* [Exercise data]:
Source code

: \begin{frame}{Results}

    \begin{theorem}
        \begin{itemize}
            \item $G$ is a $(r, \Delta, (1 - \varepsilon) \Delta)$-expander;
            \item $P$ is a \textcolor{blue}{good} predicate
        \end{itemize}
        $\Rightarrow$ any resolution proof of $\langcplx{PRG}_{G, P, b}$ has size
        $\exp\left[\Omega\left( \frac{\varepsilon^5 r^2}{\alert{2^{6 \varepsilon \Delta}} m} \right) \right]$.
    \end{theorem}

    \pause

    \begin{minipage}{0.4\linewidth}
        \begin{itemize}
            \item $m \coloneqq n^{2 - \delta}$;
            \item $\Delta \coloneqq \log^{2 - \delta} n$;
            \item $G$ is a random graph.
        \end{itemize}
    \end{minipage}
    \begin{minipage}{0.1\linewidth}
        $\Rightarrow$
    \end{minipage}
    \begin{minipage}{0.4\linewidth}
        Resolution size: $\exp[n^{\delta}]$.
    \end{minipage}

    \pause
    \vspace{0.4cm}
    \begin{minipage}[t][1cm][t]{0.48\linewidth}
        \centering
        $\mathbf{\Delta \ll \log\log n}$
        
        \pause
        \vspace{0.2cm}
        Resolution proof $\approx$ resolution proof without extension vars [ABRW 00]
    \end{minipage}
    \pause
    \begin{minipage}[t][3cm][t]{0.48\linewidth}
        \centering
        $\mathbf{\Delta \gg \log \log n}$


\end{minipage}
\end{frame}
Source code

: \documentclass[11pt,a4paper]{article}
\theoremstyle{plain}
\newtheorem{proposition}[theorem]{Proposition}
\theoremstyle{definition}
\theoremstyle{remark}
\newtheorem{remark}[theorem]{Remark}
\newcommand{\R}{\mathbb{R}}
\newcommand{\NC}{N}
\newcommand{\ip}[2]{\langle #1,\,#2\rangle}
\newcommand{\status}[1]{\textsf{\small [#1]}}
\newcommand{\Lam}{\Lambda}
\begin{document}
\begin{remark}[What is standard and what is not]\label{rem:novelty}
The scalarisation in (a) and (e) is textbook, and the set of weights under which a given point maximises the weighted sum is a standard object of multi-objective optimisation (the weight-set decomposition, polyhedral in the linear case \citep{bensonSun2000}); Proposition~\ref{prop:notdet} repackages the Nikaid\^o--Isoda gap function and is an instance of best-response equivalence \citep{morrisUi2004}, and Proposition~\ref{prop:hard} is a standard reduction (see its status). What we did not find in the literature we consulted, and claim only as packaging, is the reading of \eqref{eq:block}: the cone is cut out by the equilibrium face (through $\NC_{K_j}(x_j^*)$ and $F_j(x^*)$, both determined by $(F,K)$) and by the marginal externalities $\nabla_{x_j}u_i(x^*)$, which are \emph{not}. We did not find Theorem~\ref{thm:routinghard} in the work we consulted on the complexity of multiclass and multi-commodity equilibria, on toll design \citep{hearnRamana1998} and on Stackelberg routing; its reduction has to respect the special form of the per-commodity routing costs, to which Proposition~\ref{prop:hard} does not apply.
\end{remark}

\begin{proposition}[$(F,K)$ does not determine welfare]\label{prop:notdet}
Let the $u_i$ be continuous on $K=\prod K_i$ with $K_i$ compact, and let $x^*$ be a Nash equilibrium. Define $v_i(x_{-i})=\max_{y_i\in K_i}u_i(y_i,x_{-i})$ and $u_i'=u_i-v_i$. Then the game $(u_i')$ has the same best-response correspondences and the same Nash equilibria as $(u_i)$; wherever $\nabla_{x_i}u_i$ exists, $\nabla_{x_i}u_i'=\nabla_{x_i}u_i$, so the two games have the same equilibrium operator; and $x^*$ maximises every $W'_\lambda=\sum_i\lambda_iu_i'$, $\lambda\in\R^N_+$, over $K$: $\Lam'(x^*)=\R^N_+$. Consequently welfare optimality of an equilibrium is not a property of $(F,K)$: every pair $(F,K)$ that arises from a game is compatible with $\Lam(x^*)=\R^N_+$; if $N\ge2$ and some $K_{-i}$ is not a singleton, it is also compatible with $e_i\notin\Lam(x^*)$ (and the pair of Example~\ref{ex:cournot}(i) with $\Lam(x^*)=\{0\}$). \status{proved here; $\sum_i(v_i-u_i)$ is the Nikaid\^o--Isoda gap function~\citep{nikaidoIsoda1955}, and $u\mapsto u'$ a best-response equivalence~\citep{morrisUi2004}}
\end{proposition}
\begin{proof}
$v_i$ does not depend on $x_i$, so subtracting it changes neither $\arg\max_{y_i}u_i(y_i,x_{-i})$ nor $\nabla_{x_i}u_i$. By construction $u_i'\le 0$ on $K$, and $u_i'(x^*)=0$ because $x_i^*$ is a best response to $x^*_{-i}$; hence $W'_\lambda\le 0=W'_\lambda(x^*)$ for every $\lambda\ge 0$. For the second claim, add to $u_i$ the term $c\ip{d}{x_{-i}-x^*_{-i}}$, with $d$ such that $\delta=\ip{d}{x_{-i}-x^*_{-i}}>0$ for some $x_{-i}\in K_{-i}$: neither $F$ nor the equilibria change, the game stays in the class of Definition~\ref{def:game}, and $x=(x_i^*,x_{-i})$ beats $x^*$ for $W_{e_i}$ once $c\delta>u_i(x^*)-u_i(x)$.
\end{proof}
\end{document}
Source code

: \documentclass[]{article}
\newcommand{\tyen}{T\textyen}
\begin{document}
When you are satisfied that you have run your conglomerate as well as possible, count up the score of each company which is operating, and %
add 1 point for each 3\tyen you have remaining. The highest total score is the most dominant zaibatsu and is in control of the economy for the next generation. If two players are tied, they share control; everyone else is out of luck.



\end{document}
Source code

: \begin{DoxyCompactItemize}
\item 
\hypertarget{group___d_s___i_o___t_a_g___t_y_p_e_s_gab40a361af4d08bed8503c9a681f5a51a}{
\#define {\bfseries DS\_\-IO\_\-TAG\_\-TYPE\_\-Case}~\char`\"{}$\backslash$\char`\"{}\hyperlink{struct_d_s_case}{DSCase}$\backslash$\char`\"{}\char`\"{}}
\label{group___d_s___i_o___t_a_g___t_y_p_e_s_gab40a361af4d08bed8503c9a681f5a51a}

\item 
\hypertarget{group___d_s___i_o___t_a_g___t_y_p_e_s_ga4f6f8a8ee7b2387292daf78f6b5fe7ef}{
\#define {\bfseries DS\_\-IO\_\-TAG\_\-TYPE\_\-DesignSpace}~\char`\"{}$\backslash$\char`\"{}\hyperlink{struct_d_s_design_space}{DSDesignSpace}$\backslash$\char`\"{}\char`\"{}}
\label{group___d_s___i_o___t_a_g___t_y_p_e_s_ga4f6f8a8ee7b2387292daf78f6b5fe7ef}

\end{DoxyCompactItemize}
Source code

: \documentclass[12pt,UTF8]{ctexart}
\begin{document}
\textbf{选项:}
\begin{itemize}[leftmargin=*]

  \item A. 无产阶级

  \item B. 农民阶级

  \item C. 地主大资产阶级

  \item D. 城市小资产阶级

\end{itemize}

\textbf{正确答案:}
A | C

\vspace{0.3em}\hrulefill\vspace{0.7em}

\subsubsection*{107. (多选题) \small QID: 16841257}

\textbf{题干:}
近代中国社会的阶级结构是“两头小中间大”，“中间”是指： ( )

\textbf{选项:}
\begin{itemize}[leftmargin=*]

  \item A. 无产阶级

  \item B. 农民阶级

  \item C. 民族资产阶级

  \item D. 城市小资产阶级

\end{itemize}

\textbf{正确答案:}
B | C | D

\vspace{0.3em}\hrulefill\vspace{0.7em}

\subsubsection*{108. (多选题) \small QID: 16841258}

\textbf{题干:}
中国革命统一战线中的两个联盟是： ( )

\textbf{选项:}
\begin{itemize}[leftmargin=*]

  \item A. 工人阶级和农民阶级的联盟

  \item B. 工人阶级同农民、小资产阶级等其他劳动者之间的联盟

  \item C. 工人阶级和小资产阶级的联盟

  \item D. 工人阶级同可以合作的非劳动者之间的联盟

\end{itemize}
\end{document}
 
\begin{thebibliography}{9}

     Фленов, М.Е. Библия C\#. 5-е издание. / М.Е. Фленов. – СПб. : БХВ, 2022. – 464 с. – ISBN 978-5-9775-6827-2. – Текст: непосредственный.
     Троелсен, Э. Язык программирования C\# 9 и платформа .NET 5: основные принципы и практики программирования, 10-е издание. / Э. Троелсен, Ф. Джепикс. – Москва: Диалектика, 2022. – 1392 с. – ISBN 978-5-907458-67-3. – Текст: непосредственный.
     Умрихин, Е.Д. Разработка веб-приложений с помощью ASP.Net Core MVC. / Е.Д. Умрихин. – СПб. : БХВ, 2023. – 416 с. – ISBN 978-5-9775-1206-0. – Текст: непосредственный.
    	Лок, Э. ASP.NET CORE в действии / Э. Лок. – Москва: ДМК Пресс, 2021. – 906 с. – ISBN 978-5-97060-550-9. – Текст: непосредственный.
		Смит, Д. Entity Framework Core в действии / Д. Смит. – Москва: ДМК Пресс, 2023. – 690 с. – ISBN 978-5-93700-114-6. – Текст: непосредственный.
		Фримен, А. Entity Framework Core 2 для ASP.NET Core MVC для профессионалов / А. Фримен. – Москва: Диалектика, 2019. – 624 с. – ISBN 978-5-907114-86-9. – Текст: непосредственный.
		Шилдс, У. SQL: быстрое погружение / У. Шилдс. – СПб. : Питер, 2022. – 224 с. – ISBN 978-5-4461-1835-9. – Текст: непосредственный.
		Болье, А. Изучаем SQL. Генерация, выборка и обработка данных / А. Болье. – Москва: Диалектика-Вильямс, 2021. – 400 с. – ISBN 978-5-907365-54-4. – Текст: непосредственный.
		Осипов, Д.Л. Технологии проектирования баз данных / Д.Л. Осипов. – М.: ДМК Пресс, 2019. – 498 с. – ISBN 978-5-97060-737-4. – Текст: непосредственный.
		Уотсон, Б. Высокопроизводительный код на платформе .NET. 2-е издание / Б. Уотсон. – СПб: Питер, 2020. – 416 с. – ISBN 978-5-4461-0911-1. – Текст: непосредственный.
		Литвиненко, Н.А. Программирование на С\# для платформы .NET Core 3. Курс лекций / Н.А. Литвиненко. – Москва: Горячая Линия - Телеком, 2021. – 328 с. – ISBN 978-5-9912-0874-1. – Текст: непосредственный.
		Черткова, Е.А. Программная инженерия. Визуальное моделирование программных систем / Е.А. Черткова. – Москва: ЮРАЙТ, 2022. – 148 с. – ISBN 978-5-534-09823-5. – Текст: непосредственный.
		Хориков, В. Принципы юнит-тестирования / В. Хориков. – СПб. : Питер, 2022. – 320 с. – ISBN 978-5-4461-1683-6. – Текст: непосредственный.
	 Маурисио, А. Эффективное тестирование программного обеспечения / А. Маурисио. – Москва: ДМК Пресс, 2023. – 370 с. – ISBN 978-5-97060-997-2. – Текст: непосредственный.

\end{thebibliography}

* [Task objective]:
Check each line above for the word "linewidth" and copy every line that has it.

* [Task result]:
    \begin{minipage}{0.4\linewidth}
    \begin{minipage}{0.1\linewidth}
    \begin{minipage}{0.4\linewidth}
    \begin{minipage}[t][1cm][t]{0.48\linewidth}
    \begin{minipage}[t][3cm][t]{0.48\linewidth}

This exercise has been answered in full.